What is needed — Send back the entries exactly as they were given.

Source information —
+ + + +

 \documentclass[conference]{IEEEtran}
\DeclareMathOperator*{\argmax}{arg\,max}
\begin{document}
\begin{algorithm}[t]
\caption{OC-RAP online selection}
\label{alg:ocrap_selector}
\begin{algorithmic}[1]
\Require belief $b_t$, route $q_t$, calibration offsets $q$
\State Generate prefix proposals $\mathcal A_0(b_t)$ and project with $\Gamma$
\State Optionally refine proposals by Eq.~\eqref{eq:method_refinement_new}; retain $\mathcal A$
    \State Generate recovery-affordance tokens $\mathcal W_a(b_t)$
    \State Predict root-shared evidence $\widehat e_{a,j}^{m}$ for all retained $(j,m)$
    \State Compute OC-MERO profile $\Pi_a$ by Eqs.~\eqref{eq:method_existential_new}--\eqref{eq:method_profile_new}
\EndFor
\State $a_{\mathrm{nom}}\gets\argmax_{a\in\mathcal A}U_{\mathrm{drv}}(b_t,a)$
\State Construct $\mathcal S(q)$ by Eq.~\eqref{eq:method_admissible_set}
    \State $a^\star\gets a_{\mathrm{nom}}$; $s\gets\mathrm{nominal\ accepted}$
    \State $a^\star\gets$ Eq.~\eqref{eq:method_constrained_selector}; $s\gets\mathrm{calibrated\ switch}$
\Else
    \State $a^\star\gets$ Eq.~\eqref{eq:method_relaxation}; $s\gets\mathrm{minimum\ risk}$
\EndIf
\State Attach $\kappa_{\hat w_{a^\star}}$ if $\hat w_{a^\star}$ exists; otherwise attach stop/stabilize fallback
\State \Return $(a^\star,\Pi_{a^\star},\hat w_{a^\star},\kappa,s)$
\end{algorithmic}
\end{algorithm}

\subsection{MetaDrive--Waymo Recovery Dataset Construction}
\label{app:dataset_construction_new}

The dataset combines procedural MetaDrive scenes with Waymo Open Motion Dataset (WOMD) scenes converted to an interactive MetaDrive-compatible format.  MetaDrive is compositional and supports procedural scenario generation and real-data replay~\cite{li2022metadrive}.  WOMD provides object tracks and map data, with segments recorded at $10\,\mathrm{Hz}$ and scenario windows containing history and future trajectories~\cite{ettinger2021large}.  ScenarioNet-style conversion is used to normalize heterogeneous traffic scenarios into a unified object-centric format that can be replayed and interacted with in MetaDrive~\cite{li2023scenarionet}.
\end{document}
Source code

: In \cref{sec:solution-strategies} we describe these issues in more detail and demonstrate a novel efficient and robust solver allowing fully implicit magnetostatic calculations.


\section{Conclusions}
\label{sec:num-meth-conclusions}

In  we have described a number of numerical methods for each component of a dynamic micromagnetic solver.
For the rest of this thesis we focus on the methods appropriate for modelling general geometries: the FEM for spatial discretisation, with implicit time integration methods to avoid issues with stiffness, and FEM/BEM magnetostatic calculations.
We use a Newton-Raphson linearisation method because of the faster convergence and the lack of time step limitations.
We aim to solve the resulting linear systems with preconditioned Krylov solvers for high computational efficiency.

+ + + +

Exercise output —
 \documentclass[conference]{IEEEtran}
\DeclareMathOperator*{\argmax}{arg\,max}
\begin{document}
\begin{algorithm}[t]
\caption{OC-RAP online selection}
\label{alg:ocrap_selector}
\begin{algorithmic}[1]
\Require belief $b_t$, route $q_t$, calibration offsets $q$
\State Generate prefix proposals $\mathcal A_0(b_t)$ and project with $\Gamma$
\State Optionally refine proposals by Eq.~\eqref{eq:method_refinement_new}; retain $\mathcal A$
    \State Generate recovery-affordance tokens $\mathcal W_a(b_t)$
    \State Predict root-shared evidence $\widehat e_{a,j}^{m}$ for all retained $(j,m)$
    \State Compute OC-MERO profile $\Pi_a$ by Eqs.~\eqref{eq:method_existential_new}--\eqref{eq:method_profile_new}
\EndFor
\State $a_{\mathrm{nom}}\gets\argmax_{a\in\mathcal A}U_{\mathrm{drv}}(b_t,a)$
\State Construct $\mathcal S(q)$ by Eq.~\eqref{eq:method_admissible_set}
    \State $a^\star\gets a_{\mathrm{nom}}$; $s\gets\mathrm{nominal\ accepted}$
    \State $a^\star\gets$ Eq.~\eqref{eq:method_constrained_selector}; $s\gets\mathrm{calibrated\ switch}$
\Else
    \State $a^\star\gets$ Eq.~\eqref{eq:method_relaxation}; $s\gets\mathrm{minimum\ risk}$
\EndIf
\State Attach $\kappa_{\hat w_{a^\star}}$ if $\hat w_{a^\star}$ exists; otherwise attach stop/stabilize fallback
\State \Return $(a^\star,\Pi_{a^\star},\hat w_{a^\star},\kappa,s)$
\end{algorithmic}
\end{algorithm}

\subsection{MetaDrive--Waymo Recovery Dataset Construction}
\label{app:dataset_construction_new}

The dataset combines procedural MetaDrive scenes with Waymo Open Motion Dataset (WOMD) scenes converted to an interactive MetaDrive-compatible format.  MetaDrive is compositional and supports procedural scenario generation and real-data replay~\cite{li2022metadrive}.  WOMD provides object tracks and map data, with segments recorded at $10\,\mathrm{Hz}$ and scenario windows containing history and future trajectories~\cite{ettinger2021large}.  ScenarioNet-style conversion is used to normalize heterogeneous traffic scenarios into a unified object-centric format that can be replayed and interacted with in MetaDrive~\cite{li2023scenarionet}.
\end{document}
Source code

: In \cref{sec:solution-strategies} we describe these issues in more detail and demonstrate a novel efficient and robust solver allowing fully implicit magnetostatic calculations.


\section{Conclusions}
\label{sec:num-meth-conclusions}

In  we have described a number of numerical methods for each component of a dynamic micromagnetic solver.
For the rest of this thesis we focus on the methods appropriate for modelling general geometries: the FEM for spatial discretisation, with implicit time integration methods to avoid issues with stiffness, and FEM/BEM magnetostatic calculations.
We use a Newton-Raphson linearisation method because of the faster convergence and the lack of time step limitations.
We aim to solve the resulting linear systems with preconditioned Krylov solvers for high computational efficiency.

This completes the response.